DATA LISTING:

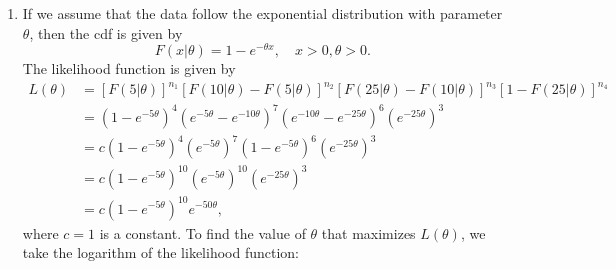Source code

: \begin{solution}
    \begin{enumerate}
        \item If we assume that the data follow the exponential distribution with parameter $\theta$, then the cdf is given by
        \[
            F(x|\theta) = 1 - e^{-\theta x}, \quad x > 0, \theta > 0.
        \]
        The likelihood function is given by
        \begin{align*}
            L(\theta) &= [F(5|\theta)]^{n_1} [F(10|\theta) - F(5|\theta)]^{n_2} [F(25|\theta) - F(10|\theta)]^{n_3} [1 - F(25|\theta)]^{n_4}\\
            &= (1 - e^{-5\theta})^4 (e^{-5\theta} - e^{-10\theta})^7 (e^{-10\theta} - e^{-25\theta})^6 (e^{-25\theta})^3\\
            &= c (1 - e^{-5\theta})^4 (e^{-5\theta})^7 (1 - e^{-5\theta})^6 (e^{-25\theta})^3\\
            &= c (1 - e^{-5\theta})^{10} (e^{-5\theta})^{10} (e^{-25\theta})^3\\
            &= c (1 - e^{-5\theta})^{10} e^{-50\theta},
        \end{align*}
        where $c = 1$ is a constant. To find the value of $\theta$ that maximizes $L(\theta)$, we take the logarithm of the likelihood function:
    \end{enumerate}
\end{solution}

EXERCISE BRIEF: The data must be repeated exactly. Any pictures in it are to be left out.

SOLUTION TO THE PROBLEM:
Source code

: \begin{solution}
    \begin{enumerate}
        \item If we assume that the data follow the exponential distribution with parameter $\theta$, then the cdf is given by
        \[
            F(x|\theta) = 1 - e^{-\theta x}, \quad x > 0, \theta > 0.
        \]
        The likelihood function is given by
        \begin{align*}
            L(\theta) &= [F(5|\theta)]^{n_1} [F(10|\theta) - F(5|\theta)]^{n_2} [F(25|\theta) - F(10|\theta)]^{n_3} [1 - F(25|\theta)]^{n_4}\\
            &= (1 - e^{-5\theta})^4 (e^{-5\theta} - e^{-10\theta})^7 (e^{-10\theta} - e^{-25\theta})^6 (e^{-25\theta})^3\\
            &= c (1 - e^{-5\theta})^4 (e^{-5\theta})^7 (1 - e^{-5\theta})^6 (e^{-25\theta})^3\\
            &= c (1 - e^{-5\theta})^{10} (e^{-5\theta})^{10} (e^{-25\theta})^3\\
            &= c (1 - e^{-5\theta})^{10} e^{-50\theta},
        \end{align*}
        where $c = 1$ is a constant. To find the value of $\theta$ that maximizes $L(\theta)$, we take the logarithm of the likelihood function:
    \end{enumerate}
\end{solution}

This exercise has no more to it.